I thought it would be less stressful for the birds to let them come out of the brooder on their own so I put up electronet fencing around the brooder and the coop and opened up the brooder. After about 2 hours, I ended up getting into the brooder and moving the birds out of it that didn't want to leave. I moved them around in the yard at first before moving them into the pasture.
I highly recommend not doing it this way. The birds got used to being near the house, and it has been somewhat inconvenient ever since. Even 2 years later we still have 4 birds which refuse to go to the coop at night and sleep on the back porch. I now take the chicks out of the brooder in a cardboard box and carry them to the coop which should be FAR from the house. I then feed and water them in the coop for a few days after which they happily go into the coop on their own at night and (mostly) stay away from the house.
Before getting our chicks, we needed a brooder where they could live until they were mature enough to survive outside. Our brooder shown above is 8'x8' which could theoretically fit 120 chicks at 1/2 a square foot per bird. We filled it to about 10" deep with sawdust from a local sawmill. The sawdust will absorb the bird droppings and hold the birds off of the cold ground.
This is what 10 bucks will get here locally after filling the brooder 8'x8'x10"deep. What a great resource!
Here is the brooder with the metal sides on ready for birds. The feeder is my own design made from 3" pvc and a 2x4. The tall white cylinder is a hover made from some plastic wall covering I found laying around. The heat lamp shines directly into it and it will be much warmer (90-100 degrees F) than the rest of the brooder. It has a hole cut in the side so the chicks can go to where the temp suits them best. The waterer was bought at the co-op and I eventually hung it off the ground to keep it cleaner.

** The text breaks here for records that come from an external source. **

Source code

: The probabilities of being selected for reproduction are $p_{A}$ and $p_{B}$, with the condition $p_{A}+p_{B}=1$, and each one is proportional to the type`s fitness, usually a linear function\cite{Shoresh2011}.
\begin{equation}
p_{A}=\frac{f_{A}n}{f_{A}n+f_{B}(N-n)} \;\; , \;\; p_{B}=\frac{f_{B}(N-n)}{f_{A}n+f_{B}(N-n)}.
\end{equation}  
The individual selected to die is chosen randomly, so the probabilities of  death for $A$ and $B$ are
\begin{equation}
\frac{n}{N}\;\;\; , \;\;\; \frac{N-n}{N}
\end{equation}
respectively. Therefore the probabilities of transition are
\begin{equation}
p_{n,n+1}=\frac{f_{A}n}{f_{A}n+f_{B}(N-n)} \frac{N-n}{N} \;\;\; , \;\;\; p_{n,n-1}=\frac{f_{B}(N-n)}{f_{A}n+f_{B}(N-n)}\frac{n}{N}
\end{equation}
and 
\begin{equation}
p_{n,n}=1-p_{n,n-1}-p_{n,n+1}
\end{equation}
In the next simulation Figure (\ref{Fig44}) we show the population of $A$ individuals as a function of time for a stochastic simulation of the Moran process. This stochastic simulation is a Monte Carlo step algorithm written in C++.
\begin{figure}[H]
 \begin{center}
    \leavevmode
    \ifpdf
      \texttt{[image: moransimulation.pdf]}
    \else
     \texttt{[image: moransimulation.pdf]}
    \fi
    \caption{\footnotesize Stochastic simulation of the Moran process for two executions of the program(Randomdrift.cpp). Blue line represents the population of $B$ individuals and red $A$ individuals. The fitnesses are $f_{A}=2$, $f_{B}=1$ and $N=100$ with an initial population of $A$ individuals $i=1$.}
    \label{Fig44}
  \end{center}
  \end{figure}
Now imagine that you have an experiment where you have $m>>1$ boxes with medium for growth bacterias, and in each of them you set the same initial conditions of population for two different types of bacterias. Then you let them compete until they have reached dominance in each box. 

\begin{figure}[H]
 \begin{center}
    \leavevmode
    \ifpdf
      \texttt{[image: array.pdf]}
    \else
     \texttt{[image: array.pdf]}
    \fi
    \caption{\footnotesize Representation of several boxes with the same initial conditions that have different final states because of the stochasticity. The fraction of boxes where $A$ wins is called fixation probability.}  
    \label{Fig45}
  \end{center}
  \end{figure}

We got our first 50 Black Jersey Giants from Mount Healthy Hatchery and brought them home from the post office. The cookie sheet above is full of creek sand covered in feed to get grit into the bird right away as this is how they "chew" their food. As you can see, they mill around from the food and water to the hover to warm up. They stayed in the brooder about 4 weeks until they were feathered out enough to handle the cool early spring night temps. The next post will get into the mobile coop construction and moving the birds into it.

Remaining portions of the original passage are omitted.